─── RECORDS SHOWN ───

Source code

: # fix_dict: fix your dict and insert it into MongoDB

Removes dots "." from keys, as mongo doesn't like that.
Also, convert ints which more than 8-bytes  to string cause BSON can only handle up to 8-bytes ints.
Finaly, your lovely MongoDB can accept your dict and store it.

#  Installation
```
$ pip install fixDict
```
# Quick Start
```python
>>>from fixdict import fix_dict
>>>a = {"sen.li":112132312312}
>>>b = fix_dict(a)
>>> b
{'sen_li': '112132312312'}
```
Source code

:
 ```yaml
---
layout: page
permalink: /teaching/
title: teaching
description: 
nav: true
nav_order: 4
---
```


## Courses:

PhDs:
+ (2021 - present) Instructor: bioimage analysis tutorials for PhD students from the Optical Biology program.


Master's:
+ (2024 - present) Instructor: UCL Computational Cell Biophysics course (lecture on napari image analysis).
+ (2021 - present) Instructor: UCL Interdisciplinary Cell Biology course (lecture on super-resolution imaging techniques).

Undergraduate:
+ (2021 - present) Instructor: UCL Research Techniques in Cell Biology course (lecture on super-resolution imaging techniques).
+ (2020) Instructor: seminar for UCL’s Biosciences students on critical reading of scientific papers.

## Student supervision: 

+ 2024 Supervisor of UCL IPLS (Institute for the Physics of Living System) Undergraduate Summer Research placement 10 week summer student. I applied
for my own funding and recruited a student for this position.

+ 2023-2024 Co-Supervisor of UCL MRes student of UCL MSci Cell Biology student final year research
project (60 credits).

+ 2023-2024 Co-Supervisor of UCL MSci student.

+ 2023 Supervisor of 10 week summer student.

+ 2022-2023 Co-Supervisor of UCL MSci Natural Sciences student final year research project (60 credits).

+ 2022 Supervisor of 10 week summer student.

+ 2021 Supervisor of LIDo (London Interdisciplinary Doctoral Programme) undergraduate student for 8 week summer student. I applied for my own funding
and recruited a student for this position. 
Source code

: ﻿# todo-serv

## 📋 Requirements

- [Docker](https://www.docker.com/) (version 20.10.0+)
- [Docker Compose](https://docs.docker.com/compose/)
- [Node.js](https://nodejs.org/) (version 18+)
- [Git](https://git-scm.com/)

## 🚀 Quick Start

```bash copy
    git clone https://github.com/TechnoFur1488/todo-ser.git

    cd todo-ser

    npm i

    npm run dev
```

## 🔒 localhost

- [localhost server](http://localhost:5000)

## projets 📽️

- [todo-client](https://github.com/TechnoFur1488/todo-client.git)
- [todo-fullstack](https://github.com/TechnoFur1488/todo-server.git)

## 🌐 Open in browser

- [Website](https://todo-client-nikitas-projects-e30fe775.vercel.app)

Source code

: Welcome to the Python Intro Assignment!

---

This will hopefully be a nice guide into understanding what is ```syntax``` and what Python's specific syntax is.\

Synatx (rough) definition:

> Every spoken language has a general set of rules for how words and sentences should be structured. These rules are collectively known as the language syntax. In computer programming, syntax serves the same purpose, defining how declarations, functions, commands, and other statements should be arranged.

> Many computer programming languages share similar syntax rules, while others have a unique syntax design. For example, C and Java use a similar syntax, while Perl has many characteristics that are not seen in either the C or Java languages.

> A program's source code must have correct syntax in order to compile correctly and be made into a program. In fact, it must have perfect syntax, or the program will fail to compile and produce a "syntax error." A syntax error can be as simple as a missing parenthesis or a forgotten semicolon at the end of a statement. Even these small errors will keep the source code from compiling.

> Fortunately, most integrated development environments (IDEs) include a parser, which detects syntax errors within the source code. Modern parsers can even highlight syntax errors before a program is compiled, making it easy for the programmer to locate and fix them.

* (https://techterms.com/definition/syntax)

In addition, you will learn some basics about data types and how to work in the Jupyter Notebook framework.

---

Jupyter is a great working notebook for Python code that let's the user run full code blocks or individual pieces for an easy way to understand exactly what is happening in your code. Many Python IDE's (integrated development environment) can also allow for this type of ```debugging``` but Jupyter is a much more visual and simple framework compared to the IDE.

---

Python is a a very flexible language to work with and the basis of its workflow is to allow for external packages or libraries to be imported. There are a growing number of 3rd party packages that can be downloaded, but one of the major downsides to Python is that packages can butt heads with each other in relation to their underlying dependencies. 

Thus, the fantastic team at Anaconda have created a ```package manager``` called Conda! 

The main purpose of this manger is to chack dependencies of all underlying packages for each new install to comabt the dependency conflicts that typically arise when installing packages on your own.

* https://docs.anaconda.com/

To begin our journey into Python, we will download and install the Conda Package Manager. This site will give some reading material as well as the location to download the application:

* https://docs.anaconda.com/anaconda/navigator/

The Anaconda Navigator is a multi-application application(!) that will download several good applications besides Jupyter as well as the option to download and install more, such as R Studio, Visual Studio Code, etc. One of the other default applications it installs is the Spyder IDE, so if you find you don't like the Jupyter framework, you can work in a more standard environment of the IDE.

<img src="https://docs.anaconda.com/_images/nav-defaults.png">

───

**REQUIREMENT:**
Using the data above, count the lines that include "client" and write the number alone.

**SOLUTION FOR THIS PROBLEM:**
2